▶ Work to complete: What lines of the data hold the string "many"? Pull each one out.

▶ Excerpted records:
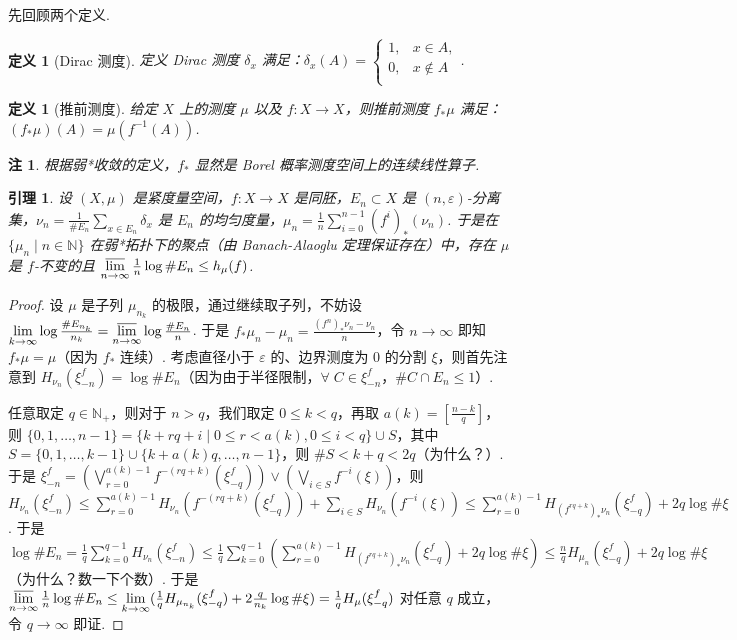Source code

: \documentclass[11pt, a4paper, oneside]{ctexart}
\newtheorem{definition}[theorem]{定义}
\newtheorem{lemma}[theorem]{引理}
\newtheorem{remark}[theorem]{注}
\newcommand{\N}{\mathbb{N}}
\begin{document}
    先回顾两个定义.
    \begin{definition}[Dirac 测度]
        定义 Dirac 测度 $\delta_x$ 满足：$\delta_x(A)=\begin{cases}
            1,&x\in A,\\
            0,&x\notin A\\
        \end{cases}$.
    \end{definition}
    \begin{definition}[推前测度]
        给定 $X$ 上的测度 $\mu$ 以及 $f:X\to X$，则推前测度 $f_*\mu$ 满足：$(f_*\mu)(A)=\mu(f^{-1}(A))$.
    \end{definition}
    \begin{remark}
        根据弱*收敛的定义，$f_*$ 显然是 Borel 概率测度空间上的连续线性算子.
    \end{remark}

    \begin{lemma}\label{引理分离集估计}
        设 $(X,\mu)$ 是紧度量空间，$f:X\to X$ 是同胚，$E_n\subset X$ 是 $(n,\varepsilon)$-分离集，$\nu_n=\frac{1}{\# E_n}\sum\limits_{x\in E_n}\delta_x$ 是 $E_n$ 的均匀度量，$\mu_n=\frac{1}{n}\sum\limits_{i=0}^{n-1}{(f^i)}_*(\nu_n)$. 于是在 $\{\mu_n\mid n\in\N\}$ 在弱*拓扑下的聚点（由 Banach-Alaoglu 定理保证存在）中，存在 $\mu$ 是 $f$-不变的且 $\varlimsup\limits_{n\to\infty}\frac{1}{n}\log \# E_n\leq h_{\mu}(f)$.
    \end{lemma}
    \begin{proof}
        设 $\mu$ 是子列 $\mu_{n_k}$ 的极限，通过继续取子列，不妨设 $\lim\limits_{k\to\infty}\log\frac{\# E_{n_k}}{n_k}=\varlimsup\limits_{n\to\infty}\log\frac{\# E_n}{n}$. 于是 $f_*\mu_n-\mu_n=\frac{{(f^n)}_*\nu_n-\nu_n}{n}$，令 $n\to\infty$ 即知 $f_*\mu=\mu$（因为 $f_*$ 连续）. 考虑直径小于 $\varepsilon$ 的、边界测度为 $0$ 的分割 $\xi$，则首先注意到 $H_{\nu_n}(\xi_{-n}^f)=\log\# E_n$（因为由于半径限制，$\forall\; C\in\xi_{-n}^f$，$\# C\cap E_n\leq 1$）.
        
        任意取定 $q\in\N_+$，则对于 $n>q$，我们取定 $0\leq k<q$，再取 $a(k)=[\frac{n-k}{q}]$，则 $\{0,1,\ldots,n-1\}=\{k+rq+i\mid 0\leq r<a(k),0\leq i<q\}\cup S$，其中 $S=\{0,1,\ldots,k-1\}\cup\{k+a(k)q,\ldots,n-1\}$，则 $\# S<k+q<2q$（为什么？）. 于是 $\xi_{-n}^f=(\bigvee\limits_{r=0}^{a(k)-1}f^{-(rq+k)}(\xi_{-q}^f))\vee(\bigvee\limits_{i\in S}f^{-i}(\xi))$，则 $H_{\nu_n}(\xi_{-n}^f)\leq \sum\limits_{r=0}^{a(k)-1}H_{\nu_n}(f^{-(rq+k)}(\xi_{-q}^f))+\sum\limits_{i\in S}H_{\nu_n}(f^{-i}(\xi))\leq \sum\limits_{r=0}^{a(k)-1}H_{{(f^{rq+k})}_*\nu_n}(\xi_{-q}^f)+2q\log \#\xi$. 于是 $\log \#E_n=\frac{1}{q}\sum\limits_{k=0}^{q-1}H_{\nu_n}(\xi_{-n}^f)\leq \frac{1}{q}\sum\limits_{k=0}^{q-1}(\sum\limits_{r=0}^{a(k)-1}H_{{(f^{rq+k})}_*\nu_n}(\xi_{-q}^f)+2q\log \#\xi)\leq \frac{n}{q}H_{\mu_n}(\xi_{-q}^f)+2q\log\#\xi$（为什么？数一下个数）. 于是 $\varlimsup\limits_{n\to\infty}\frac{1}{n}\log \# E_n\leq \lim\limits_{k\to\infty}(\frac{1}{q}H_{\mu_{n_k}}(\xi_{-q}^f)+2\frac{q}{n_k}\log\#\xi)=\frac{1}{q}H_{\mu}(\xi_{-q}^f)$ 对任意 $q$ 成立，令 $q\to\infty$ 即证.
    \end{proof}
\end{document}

...

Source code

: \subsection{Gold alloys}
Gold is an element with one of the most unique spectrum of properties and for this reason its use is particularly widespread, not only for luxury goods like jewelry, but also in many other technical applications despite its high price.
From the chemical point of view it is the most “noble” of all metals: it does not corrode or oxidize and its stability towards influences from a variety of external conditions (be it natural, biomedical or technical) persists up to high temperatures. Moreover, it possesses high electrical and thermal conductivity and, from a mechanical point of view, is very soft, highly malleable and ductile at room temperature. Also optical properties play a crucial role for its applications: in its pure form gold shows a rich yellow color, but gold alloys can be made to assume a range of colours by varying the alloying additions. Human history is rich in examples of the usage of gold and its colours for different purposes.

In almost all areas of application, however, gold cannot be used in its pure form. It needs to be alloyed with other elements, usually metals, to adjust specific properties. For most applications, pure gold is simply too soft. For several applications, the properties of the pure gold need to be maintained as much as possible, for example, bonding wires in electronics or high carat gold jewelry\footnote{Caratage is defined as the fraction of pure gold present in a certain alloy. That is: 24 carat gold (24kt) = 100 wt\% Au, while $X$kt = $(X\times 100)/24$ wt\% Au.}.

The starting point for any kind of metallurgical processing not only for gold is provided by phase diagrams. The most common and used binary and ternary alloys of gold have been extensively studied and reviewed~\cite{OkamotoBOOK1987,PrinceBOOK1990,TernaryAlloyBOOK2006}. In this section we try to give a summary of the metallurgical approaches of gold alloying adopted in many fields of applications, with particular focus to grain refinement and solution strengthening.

▶ Solution for this problem:
Gold is an element with one of the most unique spectrum of properties and for this reason its use is particularly widespread, not only for luxury goods like jewelry, but also in many other technical applications despite its high price.
The starting point for any kind of metallurgical processing not only for gold is provided by phase diagrams. The most common and used binary and ternary alloys of gold have been extensively studied and reviewed~\cite{OkamotoBOOK1987,PrinceBOOK1990,TernaryAlloyBOOK2006}. In this section we try to give a summary of the metallurgical approaches of gold alloying adopted in many fields of applications, with particular focus to grain refinement and solution strengthening.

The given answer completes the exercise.